Records shown:
......
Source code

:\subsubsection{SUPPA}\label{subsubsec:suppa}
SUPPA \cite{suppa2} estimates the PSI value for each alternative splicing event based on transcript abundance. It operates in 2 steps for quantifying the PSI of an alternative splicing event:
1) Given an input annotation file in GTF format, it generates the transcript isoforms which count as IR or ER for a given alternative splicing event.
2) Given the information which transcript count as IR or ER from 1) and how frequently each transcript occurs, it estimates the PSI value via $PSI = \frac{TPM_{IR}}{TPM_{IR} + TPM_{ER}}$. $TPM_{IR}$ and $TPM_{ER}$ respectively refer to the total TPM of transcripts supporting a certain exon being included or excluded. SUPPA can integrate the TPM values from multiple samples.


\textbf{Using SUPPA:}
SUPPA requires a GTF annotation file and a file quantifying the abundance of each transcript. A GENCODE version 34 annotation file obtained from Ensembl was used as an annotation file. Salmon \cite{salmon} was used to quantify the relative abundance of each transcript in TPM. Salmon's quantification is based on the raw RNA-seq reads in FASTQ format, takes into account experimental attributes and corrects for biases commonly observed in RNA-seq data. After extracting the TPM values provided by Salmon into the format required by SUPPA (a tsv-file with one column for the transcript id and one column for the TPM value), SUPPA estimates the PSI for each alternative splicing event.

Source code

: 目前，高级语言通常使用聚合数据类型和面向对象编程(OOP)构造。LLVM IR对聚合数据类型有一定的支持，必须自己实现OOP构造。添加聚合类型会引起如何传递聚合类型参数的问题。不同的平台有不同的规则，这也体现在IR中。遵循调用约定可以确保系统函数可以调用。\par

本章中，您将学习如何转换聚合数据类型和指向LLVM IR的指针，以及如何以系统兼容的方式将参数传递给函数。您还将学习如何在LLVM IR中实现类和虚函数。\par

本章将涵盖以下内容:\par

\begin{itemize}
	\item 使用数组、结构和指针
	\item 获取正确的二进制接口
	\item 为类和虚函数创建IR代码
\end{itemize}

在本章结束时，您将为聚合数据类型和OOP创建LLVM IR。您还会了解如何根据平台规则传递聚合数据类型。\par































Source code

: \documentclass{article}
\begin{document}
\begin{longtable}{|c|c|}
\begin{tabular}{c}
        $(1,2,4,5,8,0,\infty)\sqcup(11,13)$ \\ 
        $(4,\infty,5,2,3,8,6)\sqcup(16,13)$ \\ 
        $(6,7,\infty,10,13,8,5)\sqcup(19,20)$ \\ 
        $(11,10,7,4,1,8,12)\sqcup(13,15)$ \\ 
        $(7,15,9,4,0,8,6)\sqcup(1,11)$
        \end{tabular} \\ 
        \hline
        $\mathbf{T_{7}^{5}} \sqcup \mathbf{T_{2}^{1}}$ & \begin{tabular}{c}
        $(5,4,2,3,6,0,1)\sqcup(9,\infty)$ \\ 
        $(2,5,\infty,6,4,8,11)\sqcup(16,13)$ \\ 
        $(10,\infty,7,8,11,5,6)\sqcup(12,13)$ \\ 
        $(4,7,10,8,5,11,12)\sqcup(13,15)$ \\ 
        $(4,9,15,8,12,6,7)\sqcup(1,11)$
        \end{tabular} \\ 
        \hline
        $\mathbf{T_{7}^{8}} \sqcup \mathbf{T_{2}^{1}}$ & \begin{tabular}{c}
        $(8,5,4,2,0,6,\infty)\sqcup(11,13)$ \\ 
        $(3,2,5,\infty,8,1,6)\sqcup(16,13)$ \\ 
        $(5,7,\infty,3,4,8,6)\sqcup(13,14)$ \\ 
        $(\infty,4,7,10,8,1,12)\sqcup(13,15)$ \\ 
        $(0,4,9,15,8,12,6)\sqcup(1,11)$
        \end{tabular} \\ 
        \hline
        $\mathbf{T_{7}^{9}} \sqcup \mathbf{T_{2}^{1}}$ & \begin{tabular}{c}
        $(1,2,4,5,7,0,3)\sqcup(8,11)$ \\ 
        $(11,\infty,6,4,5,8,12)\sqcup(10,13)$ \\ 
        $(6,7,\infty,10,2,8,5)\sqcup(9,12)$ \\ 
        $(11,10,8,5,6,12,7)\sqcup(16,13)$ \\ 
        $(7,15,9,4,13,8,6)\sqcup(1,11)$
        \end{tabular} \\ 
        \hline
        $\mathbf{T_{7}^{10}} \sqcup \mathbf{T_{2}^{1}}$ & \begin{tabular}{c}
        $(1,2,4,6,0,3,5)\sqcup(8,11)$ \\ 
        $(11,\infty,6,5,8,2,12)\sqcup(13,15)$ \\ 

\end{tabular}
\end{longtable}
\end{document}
......
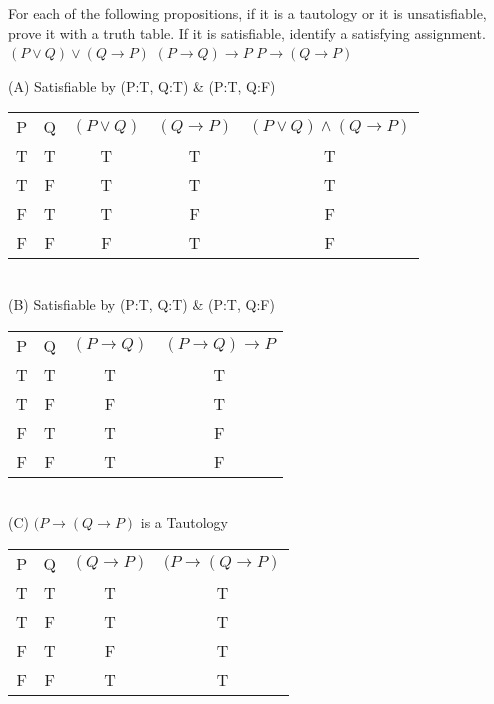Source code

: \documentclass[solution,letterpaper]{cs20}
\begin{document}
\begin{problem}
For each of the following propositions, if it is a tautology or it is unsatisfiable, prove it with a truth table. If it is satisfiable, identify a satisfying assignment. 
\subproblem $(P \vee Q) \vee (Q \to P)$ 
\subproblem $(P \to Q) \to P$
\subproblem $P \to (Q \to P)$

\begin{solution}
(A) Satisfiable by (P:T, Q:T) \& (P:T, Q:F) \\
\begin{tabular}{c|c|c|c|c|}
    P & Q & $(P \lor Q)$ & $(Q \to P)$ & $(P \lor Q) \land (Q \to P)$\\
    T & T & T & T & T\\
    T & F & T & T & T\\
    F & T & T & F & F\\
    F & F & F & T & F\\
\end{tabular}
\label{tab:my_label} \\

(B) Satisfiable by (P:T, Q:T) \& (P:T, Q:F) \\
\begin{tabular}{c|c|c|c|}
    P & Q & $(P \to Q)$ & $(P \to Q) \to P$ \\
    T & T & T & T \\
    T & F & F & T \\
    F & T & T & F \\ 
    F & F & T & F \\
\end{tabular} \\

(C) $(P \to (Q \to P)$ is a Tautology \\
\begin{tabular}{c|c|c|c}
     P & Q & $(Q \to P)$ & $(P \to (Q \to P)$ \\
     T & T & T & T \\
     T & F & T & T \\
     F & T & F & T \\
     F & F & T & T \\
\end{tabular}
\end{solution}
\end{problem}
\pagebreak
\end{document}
......
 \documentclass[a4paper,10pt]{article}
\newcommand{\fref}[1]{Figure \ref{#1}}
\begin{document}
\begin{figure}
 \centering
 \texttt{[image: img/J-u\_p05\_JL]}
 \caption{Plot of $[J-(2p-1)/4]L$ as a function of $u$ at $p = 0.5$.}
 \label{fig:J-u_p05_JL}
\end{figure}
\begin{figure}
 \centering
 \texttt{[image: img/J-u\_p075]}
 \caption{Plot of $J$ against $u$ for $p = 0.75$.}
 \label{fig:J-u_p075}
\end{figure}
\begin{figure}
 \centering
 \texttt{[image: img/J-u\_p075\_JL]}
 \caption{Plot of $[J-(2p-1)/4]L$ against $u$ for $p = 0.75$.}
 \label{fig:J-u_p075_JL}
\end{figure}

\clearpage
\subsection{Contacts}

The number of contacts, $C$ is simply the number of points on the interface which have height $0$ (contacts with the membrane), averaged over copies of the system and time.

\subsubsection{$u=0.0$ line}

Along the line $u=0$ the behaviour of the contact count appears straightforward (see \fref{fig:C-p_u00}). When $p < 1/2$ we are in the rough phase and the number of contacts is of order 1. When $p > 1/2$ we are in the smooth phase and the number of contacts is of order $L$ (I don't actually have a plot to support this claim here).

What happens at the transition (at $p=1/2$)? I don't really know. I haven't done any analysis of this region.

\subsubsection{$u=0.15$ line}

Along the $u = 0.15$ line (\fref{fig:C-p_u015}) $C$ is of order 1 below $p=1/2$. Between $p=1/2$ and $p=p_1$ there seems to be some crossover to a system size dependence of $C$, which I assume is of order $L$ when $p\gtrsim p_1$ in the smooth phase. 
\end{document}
......
Instructions for the task: Pick out every line above that holds the word "system" and copy it.

Reply to the task:
The number of contacts, $C$ is simply the number of points on the interface which have height $0$ (contacts with the membrane), averaged over copies of the system and time.
Along the $u = 0.15$ line (\fref{fig:C-p_u015}) $C$ is of order 1 below $p=1/2$. Between $p=1/2$ and $p=p_1$ there seems to be some crossover to a system size dependence of $C$, which I assume is of order $L$ when $p\gtrsim p_1$ in the smooth phase. 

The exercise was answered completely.